▸ Task brief
Return every line from the listing where the word "파라미터를" occurs.

▸ Source records
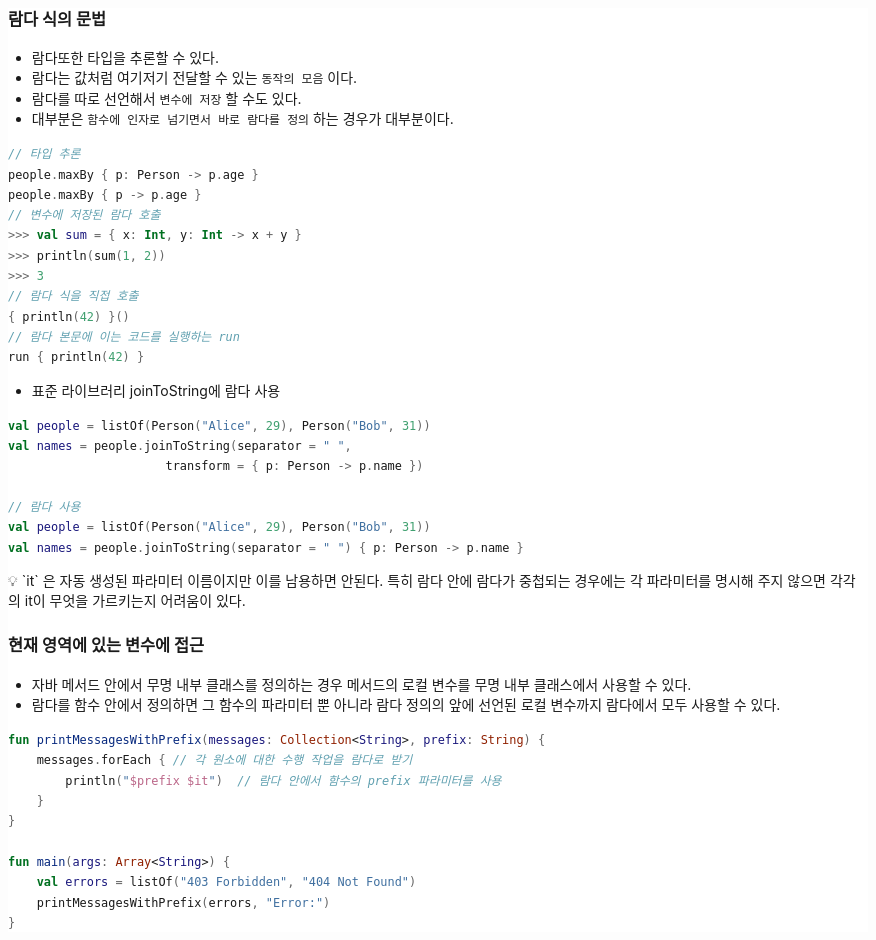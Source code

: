 ### **람다 식의 문법**

- 람다또한 타입을 추론할 수 있다.
- 람다는 값처럼 여기저기 전달할 수 있는 `동작의 모음` 이다.
- 람다를 따로 선언해서 `변수에 저장` 할 수도 있다.
- 대부분은 `함수에 인자로 넘기면서 바로 람다를 정의` 하는 경우가 대부분이다.

```kotlin
// 타입 추론
people.maxBy { p: Person -> p.age }
people.maxBy { p -> p.age }
// 변수에 저장된 람다 호출
>>> val sum = { x: Int, y: Int -> x + y }
>>> println(sum(1, 2))
>>> 3
// 람다 식을 직접 호출
{ println(42) }()
// 람다 본문에 이는 코드를 실행하는 run
run { println(42) }
```

- 표준 라이브러리 joinToString에 람다 사용

```kotlin
val people = listOf(Person("Alice", 29), Person("Bob", 31))  
val names = people.joinToString(separator = " ",  
                      transform = { p: Person -> p.name })  

// 람다 사용
val people = listOf(Person("Alice", 29), Person("Bob", 31))  
val names = people.joinToString(separator = " ") { p: Person -> p.name }
```

<aside>
💡 `it`  은 자동 생성된 파라미터 이름이지만 이를 남용하면 안된다.
특히 람다 안에 람다가 중첩되는 경우에는 각 파라미터를 명시해 주지 않으면 각각의 it이 무엇을 가르키는지 어려움이 있다.

</aside>

### **현재 영역에 있는 변수에 접근**

- 자바 메서드 안에서 무명 내부 클래스를 정의하는 경우 메서드의 로컬 변수를 무명 내부 클래스에서 사용할 수 있다.
- 람다를 함수 안에서 정의하면 그 함수의 파라미터 뿐 아니라 람다 정의의 앞에 선언된 로컬 변수까지 람다에서 모두 사용할 수 있다.

```kotlin
fun printMessagesWithPrefix(messages: Collection<String>, prefix: String) {  
    messages.forEach { // 각 원소에 대한 수행 작업을 람다로 받기
        println("$prefix $it")  // 람다 안에서 함수의 prefix 파라미터를 사용
    }  
}  
  
fun main(args: Array<String>) {  
    val errors = listOf("403 Forbidden", "404 Not Found")  
    printMessagesWithPrefix(errors, "Error:")  
}
```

▸ Result for this task
특히 람다 안에 람다가 중첩되는 경우에는 각 파라미터를 명시해 주지 않으면 각각의 it이 무엇을 가르키는지 어려움이 있다.
        println("$prefix $it")  // 람다 안에서 함수의 prefix 파라미터를 사용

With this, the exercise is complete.